[Opening Data for this exercise section]

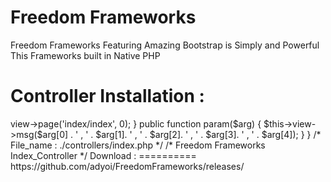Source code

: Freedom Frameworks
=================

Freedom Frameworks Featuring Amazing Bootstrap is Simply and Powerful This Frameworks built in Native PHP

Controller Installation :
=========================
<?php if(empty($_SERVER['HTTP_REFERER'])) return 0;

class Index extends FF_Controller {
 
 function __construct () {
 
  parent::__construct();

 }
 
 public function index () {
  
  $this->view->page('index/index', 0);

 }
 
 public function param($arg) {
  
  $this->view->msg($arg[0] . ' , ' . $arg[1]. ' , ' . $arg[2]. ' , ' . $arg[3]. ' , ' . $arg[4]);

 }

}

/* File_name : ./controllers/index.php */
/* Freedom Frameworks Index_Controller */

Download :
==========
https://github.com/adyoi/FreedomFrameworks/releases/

[Closing Data for this exercise section]
[Opening Data for this exercise section]

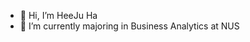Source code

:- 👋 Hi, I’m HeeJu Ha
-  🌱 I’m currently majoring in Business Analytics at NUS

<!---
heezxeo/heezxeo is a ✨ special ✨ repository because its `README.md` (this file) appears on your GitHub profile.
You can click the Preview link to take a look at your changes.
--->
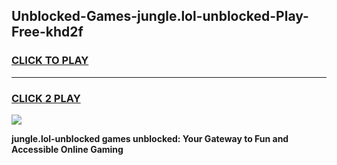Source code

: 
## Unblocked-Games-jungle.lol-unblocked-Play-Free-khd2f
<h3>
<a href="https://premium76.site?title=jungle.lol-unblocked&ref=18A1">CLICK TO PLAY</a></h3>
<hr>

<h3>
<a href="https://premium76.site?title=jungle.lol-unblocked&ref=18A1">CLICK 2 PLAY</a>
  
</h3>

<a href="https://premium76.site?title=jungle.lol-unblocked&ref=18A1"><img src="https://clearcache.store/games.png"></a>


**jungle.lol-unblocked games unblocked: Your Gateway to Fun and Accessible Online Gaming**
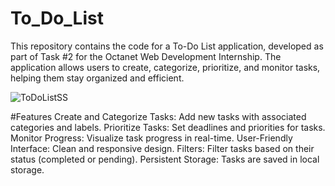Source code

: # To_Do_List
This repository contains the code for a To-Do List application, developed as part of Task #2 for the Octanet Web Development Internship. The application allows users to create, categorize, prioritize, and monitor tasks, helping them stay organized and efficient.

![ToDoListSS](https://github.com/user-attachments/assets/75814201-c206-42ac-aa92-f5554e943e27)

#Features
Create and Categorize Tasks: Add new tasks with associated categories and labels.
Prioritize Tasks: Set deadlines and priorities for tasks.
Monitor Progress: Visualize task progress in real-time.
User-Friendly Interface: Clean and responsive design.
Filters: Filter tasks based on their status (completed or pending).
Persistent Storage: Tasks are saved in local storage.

[Closing Data for this exercise section]
[Opening Data for this exercise section]

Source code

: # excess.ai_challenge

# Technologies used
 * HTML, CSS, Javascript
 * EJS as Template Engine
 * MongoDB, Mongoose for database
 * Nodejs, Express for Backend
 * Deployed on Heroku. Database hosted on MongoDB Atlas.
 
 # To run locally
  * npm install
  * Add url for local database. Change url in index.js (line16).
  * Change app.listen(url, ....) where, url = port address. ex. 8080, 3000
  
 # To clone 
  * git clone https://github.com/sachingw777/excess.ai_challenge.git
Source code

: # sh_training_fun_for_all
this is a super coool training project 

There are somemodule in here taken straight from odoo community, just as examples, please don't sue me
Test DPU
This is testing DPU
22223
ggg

[Closing Data for this exercise section]

Take the entries above and return only the lines from the one with "public function param($arg)" to the one with "https://github.com/adyoi/FreedomFrameworks/releases/", both included, unchanged.

 public function param($arg) {
  
  $this->view->msg($arg[0] . ' , ' . $arg[1]. ' , ' . $arg[2]. ' , ' . $arg[3]. ' , ' . $arg[4]);

 }

}

/* File_name : ./controllers/index.php */
/* Freedom Frameworks Index_Controller */

Download :
==========
https://github.com/adyoi/FreedomFrameworks/releases/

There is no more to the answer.